Items listed in a dataset:
########################################
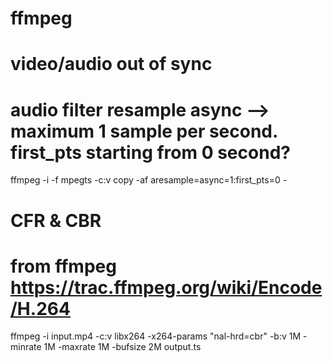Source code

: # ffmpeg

# video/audio out of sync
# audio filter resample async --> maximum 1 sample per second. first_pts starting from 0 second?
ffmpeg -i <source-file> -f mpegts -c:v copy -af aresample=async=1:first_pts=0 -

# CFR & CBR
# from ffmpeg https://trac.ffmpeg.org/wiki/Encode/H.264
ffmpeg -i input.mp4 -c:v libx264 -x264-params "nal-hrd=cbr" -b:v 1M -minrate 1M -maxrate 1M -bufsize 2M output.ts

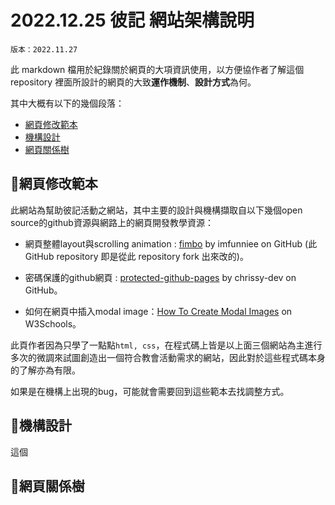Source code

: # 2022.12.25 彼記 網站架構說明

`版本：2022.11.27`

此 markdown 檔用於紀錄關於網頁的大項資訊使用，以方便協作者了解這個 repository 裡面所設計的網頁的大致**運作機制**、**設計方式**為何。

其中大概有以下的幾個段落：

- [網頁修改範本](#section_1)
- [機構設計](#section_2)
- [網頁關係樹](#section_3)



## 📒網頁修改範本<a name = "section_1"></a>

此網站為幫助彼記活動之網站，其中主要的設計與機構擷取自以下幾個open source的github資源與網路上的網頁開發教學資源：

* 網頁整體layout與scrolling animation : [fimbo](https://github.com/imfunniee/fimbo) by imfunniee on GitHub (此 GitHub repository 即是從此 repository fork 出來改的)。

<!-- * 方便的gradient背景 : [OnePagers-gradient](https://github.com/haydenryan/OnePagers-gradient) by hardenryan. -->

* 密碼保護的github網頁 : [protected-github-pages](https://github.com/chrissy-dev/protected-github-pages) by chrissy-dev on GitHub。

* 如何在網頁中插入modal image：[How To Create Modal Images](https://www.w3schools.com/howto/howto_css_modal_images.asp) on W3Schools。

此頁作者因為只學了一點點`html, css`，在程式碼上皆是以上面三個網站為主進行多次的微調來試圖創造出一個符合教會活動需求的網站，因此對於這些程式碼本身的了解亦為有限。

如果是在機構上出現的bug，可能就會需要回到這些範本去找調整方式。



## 📒機構設計<a name = "section_2"></a>

這個



## 📒網頁關係樹<a name = "section_3"></a>

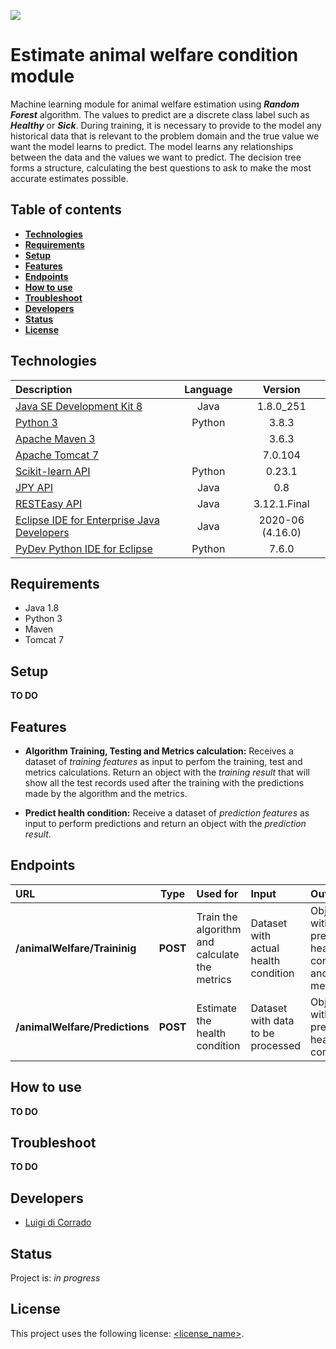![](https://portal.ogc.org/files/?artifact_id=92076)
# Estimate animal welfare condition module

Machine learning module for animal welfare estimation using _**Random Forest**_ algorithm.
The values to predict are a discrete class label such as _**Healthy**_ or _**Sick**_.
During training, it is necessary to provide to the model any historical data that is relevant 
to the problem domain and the true value we want the model learns to predict. 
The model learns any relationships between the data and the values we want to predict. 
The decision tree forms a structure, calculating the best questions to ask to make the most accurate estimates possible.

## Table of contents
* [**Technologies**](#technologies)
* [**Requirements**](#requirements)
* [**Setup**](#setup)
* [**Features**](#features)
* [**Endpoints**](#endpoints)
* [**How to use**](#how-to-use)
* [**Troubleshoot**](#troubleshoot)
* [**Developers**](#developers)
* [**Status**](#status)
* [**License**](#license)

## Technologies

| Description                                     | Language | Version          |
| :---------------------------------------------- | :------: | :--------------: |
| [Java SE Development Kit 8][1]                  | Java     | 1.8.0_251        |
| [Python 3][2]                                   | Python   | 3.8.3            |
| [Apache Maven 3][3]                             |          | 3.6.3            |
| [Apache Tomcat 7][4]                            |          | 7.0.104          |
| [Scikit-learn API][5]                           | Python   | 0.23.1           |
| [JPY API][6]                                    | Java     | 0.8              |
| [RESTEasy API][7]                               | Java     | 3.12.1.Final     |
| [Eclipse IDE for Enterprise Java Developers][8] | Java     | 2020-06 (4.16.0) |
| [PyDev Python IDE for Eclipse][9]               | Python   | 7.6.0            |

[1]: https://www.oracle.com/it/java/technologies/javase/javase-jdk8-downloads.html
[2]: https://www.python.org/downloads/release/python-383/
[3]: http://maven.apache.org/ 
[4]: https://tomcat.apache.org/download-70.cgi#7.0.104 
[5]: https://scikit-learn.org/stable/index.html 
[6]: https://jpy.readthedocs.io/en/latest/intro.html 
[7]: https://resteasy.github.io/ 
[8]: https://www.eclipse.org/downloads/ 
[9]: http://www.pydev.org/ 

## Requirements

* Java 1.8
* Python 3
* Maven
* Tomcat 7

## Setup
**TO DO**

## Features

* **Algorithm Training, Testing and Metrics calculation:** 
Receives a dataset of _training features_ as input to perfom the training, test and metrics calculations. 
Return an object with the _training result_ that will show all the test records used after the training with the predictions made by the algorithm and the metrics.

* **Predict health condition:** 
Receive a dataset of _prediction features_ as input to perform predictions and return an object with the _prediction result_. 

## Endpoints

| URL                            | Type     | Used for                                         | Input                                | Output                                                  |
| :----------------------------- | :------: | :----------------------------------------------- | :----------------------------------- | :------------------------------------------------------ |
| **/animalWelfare/Traininig**   | **POST** | Train the algorithm and calculate the metrics    | Dataset with actual health condition | Object with test predicted health condition and metrics |
| **/animalWelfare/Predictions** | **POST** | Estimate the health condition                    | Dataset with data to be processed    | Object with predicted health condition                  |

## How to use
**TO DO**

## Troubleshoot
**TO DO**

## Developers

* [Luigi di Corrado](https://github.com/luidicorra) 

## Status
Project is: _in progress_

## License
<!--- If you're not sure which open license to use see https://choosealicense.com/--->
This project uses the following license: [<license_name>](<link>).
########################################
EXERCISE BRIEF:
Set down the entries word for word, omitting all pictures.

WRITTEN SOLUTION:
Source code

: # ffmpeg

# video/audio out of sync
# audio filter resample async --> maximum 1 sample per second. first_pts starting from 0 second?
ffmpeg -i <source-file> -f mpegts -c:v copy -af aresample=async=1:first_pts=0 -

# CFR & CBR
# from ffmpeg https://trac.ffmpeg.org/wiki/Encode/H.264
ffmpeg -i input.mp4 -c:v libx264 -x264-params "nal-hrd=cbr" -b:v 1M -minrate 1M -maxrate 1M -bufsize 2M output.ts

Source code

: # 2022.12.25 彼記 網站架構說明

`版本：2022.11.27`

此 markdown 檔用於紀錄關於網頁的大項資訊使用，以方便協作者了解這個 repository 裡面所設計的網頁的大致**運作機制**、**設計方式**為何。

其中大概有以下的幾個段落：

- [網頁修改範本](#section_1)
- [機構設計](#section_2)
- [網頁關係樹](#section_3)



## 📒網頁修改範本<a name = "section_1"></a>

此網站為幫助彼記活動之網站，其中主要的設計與機構擷取自以下幾個open source的github資源與網路上的網頁開發教學資源：

* 網頁整體layout與scrolling animation : [fimbo](https://github.com/imfunniee/fimbo) by imfunniee on GitHub (此 GitHub repository 即是從此 repository fork 出來改的)。

<!-- * 方便的gradient背景 : [OnePagers-gradient](https://github.com/haydenryan/OnePagers-gradient) by hardenryan. -->

* 密碼保護的github網頁 : [protected-github-pages](https://github.com/chrissy-dev/protected-github-pages) by chrissy-dev on GitHub。

* 如何在網頁中插入modal image：[How To Create Modal Images](https://www.w3schools.com/howto/howto_css_modal_images.asp) on W3Schools。

此頁作者因為只學了一點點`html, css`，在程式碼上皆是以上面三個網站為主進行多次的微調來試圖創造出一個符合教會活動需求的網站，因此對於這些程式碼本身的了解亦為有限。

如果是在機構上出現的bug，可能就會需要回到這些範本去找調整方式。



## 📒機構設計<a name = "section_2"></a>

這個



## 📒網頁關係樹<a name = "section_3"></a>

![](https://portal.ogc.org/files/?artifact_id=92076)
# Estimate animal welfare condition module

Machine learning module for animal welfare estimation using _**Random Forest**_ algorithm.
The values to predict are a discrete class label such as _**Healthy**_ or _**Sick**_.
During training, it is necessary to provide to the model any historical data that is relevant 
to the problem domain and the true value we want the model learns to predict. 
The model learns any relationships between the data and the values we want to predict. 
The decision tree forms a structure, calculating the best questions to ask to make the most accurate estimates possible.

## Table of contents
* [**Technologies**](#technologies)
* [**Requirements**](#requirements)
* [**Setup**](#setup)
* [**Features**](#features)
* [**Endpoints**](#endpoints)
* [**How to use**](#how-to-use)
* [**Troubleshoot**](#troubleshoot)
* [**Developers**](#developers)
* [**Status**](#status)
* [**License**](#license)

## Technologies

| Description                                     | Language | Version          |
| :---------------------------------------------- | :------: | :--------------: |
| [Java SE Development Kit 8][1]                  | Java     | 1.8.0_251        |
| [Python 3][2]                                   | Python   | 3.8.3            |
| [Apache Maven 3][3]                             |          | 3.6.3            |
| [Apache Tomcat 7][4]                            |          | 7.0.104          |
| [Scikit-learn API][5]                           | Python   | 0.23.1           |
| [JPY API][6]                                    | Java     | 0.8              |
| [RESTEasy API][7]                               | Java     | 3.12.1.Final     |
| [Eclipse IDE for Enterprise Java Developers][8] | Java     | 2020-06 (4.16.0) |
| [PyDev Python IDE for Eclipse][9]               | Python   | 7.6.0            |

[1]: https://www.oracle.com/it/java/technologies/javase/javase-jdk8-downloads.html
[2]: https://www.python.org/downloads/release/python-383/
[3]: http://maven.apache.org/ 
[4]: https://tomcat.apache.org/download-70.cgi#7.0.104 
[5]: https://scikit-learn.org/stable/index.html 
[6]: https://jpy.readthedocs.io/en/latest/intro.html 
[7]: https://resteasy.github.io/ 
[8]: https://www.eclipse.org/downloads/ 
[9]: http://www.pydev.org/ 

## Requirements

* Java 1.8
* Python 3
* Maven
* Tomcat 7

## Setup
**TO DO**

## Features

* **Algorithm Training, Testing and Metrics calculation:** 
Receives a dataset of _training features_ as input to perfom the training, test and metrics calculations. 
Return an object with the _training result_ that will show all the test records used after the training with the predictions made by the algorithm and the metrics.

* **Predict health condition:** 
Receive a dataset of _prediction features_ as input to perform predictions and return an object with the _prediction result_. 

## Endpoints

| URL                            | Type     | Used for                                         | Input                                | Output                                                  |
| :----------------------------- | :------: | :----------------------------------------------- | :----------------------------------- | :------------------------------------------------------ |
| **/animalWelfare/Traininig**   | **POST** | Train the algorithm and calculate the metrics    | Dataset with actual health condition | Object with test predicted health condition and metrics |
| **/animalWelfare/Predictions** | **POST** | Estimate the health condition                    | Dataset with data to be processed    | Object with predicted health condition                  |

## How to use
**TO DO**

## Troubleshoot
**TO DO**

## Developers

* [Luigi di Corrado](https://github.com/luidicorra) 

## Status
Project is: _in progress_

## License
<!--- If you're not sure which open license to use see https://choosealicense.com/--->
This project uses the following license: [<license_name>](<link>).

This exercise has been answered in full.